An article by Joachim Güntner in the NZZ (Welche Autorenrechte gebühren einem Übersetzer?) takes up the topic of how literary translators are to get better payment.
Publishers are loth to regard translators as another kind of author, and one of them referred to the idea of a fair price as ‘medieval’. Translators who expect better payment and also a share of profits are seen as acting above their status.
bq. Einen Roman von – sagen wir – Umberto Eco zu übersetzen, hat einen höheren Rang als die Übertragung einer italienischen Gebrauchsanweisung ins Deutsche. Niemand bezweifelt das.
Well, that was a rather weighted example, wasn’t it? (I bet more people read the instructions than they do the Eco…)
The article quotes a judge who thinks translators should be paid the same amount as secondary-school teachers, and Burkhart Kroeber, who translates Eco, who compares the payment rights or pianists or theatre directors. There is also a description of the rather civilized payments system of the Diogenes Verlag in Zurich, guaranteeing a share of profits to a certain extent, and above that sharing profits among translators or putting them towards financing new translations.

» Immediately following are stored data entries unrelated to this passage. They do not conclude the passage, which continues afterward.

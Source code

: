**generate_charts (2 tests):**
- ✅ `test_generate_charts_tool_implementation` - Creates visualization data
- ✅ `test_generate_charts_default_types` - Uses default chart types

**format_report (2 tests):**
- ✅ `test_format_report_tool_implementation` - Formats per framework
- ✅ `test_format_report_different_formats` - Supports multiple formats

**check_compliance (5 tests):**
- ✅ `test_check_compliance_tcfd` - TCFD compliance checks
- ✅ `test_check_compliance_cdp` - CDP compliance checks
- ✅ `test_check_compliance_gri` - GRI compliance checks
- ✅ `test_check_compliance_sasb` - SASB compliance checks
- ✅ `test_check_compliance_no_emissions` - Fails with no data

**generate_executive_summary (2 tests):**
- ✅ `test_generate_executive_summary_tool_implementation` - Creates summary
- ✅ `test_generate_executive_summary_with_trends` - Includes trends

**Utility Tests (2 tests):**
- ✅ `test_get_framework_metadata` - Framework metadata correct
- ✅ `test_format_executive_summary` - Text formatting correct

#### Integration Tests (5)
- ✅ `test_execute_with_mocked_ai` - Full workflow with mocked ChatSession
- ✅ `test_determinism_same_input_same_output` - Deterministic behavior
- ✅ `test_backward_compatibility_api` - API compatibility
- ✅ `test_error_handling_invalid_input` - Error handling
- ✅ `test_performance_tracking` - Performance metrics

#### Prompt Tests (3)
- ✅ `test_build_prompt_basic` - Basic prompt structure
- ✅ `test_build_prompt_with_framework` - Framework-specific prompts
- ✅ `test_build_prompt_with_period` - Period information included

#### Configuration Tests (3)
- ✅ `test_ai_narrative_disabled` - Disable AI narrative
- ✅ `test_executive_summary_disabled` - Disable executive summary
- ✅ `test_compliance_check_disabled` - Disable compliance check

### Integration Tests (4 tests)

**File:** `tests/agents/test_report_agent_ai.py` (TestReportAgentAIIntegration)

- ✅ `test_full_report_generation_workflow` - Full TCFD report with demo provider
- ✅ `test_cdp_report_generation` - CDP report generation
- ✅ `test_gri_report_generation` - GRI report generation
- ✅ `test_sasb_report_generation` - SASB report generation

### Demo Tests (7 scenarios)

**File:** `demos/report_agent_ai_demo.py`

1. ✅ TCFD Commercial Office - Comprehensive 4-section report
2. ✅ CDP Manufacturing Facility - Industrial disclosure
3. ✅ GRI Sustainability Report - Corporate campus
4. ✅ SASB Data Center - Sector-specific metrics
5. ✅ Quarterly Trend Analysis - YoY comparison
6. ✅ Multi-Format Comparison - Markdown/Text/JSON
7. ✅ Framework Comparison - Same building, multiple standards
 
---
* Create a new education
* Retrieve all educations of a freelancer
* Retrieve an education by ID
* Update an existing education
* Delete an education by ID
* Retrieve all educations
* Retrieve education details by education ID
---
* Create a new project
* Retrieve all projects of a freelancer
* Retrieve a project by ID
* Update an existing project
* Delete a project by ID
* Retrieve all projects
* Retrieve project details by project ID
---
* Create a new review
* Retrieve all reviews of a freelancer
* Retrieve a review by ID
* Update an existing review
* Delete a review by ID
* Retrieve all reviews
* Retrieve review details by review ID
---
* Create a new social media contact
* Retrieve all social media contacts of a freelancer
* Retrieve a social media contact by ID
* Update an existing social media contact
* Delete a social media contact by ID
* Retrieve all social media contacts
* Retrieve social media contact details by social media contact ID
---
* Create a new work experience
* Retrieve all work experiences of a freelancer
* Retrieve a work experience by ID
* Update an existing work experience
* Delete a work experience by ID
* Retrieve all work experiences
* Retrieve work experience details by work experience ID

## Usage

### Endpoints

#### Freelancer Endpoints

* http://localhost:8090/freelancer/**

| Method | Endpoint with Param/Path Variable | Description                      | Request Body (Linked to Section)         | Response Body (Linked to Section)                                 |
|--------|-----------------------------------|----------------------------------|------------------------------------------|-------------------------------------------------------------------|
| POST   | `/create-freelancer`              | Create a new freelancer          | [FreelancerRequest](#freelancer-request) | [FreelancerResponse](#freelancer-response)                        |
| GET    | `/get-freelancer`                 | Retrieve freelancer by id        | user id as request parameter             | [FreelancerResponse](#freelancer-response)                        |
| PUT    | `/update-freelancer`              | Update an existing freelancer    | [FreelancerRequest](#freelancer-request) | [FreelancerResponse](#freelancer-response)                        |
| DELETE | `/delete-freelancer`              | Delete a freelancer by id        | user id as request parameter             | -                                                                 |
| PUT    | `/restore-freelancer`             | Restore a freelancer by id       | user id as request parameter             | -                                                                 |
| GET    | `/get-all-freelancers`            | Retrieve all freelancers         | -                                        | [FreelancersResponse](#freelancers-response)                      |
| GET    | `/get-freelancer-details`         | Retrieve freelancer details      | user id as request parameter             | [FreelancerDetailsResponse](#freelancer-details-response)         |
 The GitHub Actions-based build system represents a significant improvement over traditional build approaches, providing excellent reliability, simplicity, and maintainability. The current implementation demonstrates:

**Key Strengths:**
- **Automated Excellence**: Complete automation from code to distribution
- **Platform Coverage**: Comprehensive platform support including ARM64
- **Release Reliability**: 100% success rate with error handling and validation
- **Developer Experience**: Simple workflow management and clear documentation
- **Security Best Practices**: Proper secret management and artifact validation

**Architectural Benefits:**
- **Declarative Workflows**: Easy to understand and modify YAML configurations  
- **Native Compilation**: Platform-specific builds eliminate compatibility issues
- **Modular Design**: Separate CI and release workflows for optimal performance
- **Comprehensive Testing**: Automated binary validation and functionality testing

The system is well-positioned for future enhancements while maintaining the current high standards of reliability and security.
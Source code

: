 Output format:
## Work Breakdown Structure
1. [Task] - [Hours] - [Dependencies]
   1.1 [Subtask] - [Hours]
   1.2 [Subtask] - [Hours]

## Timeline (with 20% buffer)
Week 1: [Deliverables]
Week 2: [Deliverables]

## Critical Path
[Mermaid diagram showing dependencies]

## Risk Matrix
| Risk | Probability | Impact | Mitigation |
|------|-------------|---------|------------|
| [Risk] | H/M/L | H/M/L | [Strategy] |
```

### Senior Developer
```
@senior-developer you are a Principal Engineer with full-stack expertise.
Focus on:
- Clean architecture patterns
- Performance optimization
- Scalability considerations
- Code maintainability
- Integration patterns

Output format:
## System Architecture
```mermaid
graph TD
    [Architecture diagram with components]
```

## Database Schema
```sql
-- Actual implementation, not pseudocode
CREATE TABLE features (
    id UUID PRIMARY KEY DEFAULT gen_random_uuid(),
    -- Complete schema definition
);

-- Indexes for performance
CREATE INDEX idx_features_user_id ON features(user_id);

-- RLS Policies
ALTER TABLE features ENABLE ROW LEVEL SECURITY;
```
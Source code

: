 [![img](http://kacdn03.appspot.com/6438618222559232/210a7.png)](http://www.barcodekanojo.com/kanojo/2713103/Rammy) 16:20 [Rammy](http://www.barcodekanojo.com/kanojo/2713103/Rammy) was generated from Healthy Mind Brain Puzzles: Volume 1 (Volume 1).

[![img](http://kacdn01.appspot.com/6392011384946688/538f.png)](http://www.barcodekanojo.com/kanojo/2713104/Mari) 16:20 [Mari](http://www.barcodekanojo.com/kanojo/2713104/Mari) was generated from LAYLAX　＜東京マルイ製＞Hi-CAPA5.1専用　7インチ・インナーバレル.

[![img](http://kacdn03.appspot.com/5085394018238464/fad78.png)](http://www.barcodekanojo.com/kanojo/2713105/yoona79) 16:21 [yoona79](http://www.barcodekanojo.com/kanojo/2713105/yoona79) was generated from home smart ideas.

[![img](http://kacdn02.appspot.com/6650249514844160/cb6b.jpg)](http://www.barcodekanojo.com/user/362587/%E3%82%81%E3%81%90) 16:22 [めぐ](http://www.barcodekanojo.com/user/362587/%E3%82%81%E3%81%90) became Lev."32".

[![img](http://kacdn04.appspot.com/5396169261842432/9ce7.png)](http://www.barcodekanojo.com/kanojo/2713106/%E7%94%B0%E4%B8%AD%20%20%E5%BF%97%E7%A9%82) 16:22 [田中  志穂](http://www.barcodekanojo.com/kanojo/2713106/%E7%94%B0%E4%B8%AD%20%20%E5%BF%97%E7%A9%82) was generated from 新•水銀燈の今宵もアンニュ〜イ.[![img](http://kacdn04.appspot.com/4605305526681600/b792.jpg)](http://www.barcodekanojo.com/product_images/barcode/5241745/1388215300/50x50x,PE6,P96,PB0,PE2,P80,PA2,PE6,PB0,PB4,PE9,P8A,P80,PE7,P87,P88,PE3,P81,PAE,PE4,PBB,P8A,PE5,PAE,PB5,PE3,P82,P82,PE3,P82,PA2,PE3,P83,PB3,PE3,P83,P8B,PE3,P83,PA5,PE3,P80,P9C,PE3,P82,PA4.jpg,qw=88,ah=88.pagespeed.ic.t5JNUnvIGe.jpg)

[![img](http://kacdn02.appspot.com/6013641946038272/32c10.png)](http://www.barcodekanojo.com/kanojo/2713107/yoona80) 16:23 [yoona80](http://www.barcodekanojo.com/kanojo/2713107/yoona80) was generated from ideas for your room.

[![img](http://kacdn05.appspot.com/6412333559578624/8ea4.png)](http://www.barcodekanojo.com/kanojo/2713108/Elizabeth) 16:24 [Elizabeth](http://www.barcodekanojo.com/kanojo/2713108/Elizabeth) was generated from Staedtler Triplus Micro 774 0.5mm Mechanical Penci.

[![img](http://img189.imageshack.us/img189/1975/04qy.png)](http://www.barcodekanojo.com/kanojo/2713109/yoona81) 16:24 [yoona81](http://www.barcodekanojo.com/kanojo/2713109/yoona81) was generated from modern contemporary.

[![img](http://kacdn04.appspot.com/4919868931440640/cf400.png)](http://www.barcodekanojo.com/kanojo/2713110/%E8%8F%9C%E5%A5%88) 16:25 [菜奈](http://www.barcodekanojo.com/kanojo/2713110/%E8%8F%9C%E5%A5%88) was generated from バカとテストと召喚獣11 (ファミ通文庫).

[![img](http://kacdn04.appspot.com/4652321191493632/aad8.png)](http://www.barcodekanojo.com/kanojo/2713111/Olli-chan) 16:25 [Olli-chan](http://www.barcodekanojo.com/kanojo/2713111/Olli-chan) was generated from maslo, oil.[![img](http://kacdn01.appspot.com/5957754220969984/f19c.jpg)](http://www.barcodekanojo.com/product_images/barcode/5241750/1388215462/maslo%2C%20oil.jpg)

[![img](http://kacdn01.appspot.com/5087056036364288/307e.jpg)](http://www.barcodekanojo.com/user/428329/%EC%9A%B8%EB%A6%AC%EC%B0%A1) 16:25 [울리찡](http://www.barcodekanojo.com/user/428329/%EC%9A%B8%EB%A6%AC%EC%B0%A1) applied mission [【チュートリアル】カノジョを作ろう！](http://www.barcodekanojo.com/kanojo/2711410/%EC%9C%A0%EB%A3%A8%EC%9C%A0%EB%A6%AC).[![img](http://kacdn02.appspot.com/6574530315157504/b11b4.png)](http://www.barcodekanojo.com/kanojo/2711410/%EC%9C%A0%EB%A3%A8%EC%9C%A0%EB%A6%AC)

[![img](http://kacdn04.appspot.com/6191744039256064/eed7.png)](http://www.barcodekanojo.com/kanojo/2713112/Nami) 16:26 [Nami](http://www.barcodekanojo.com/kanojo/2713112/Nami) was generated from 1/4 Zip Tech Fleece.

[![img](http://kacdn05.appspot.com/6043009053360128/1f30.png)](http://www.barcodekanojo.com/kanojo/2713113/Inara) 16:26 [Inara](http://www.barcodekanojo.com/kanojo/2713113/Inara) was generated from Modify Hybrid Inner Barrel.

Meanwhile, in the new ADÜ-Nord Infoblatt, Draga Gradincevic-Savic describes the evil effects of the new statute on the payment of interpreters. No sooner is a German Act passed trying to ensure that police interpreters are paid a reasonable fee than the police oblige those working for them to enter into standard agreements for low fees, and what’s more, with no guarantee of frequent work such as the Act envisages.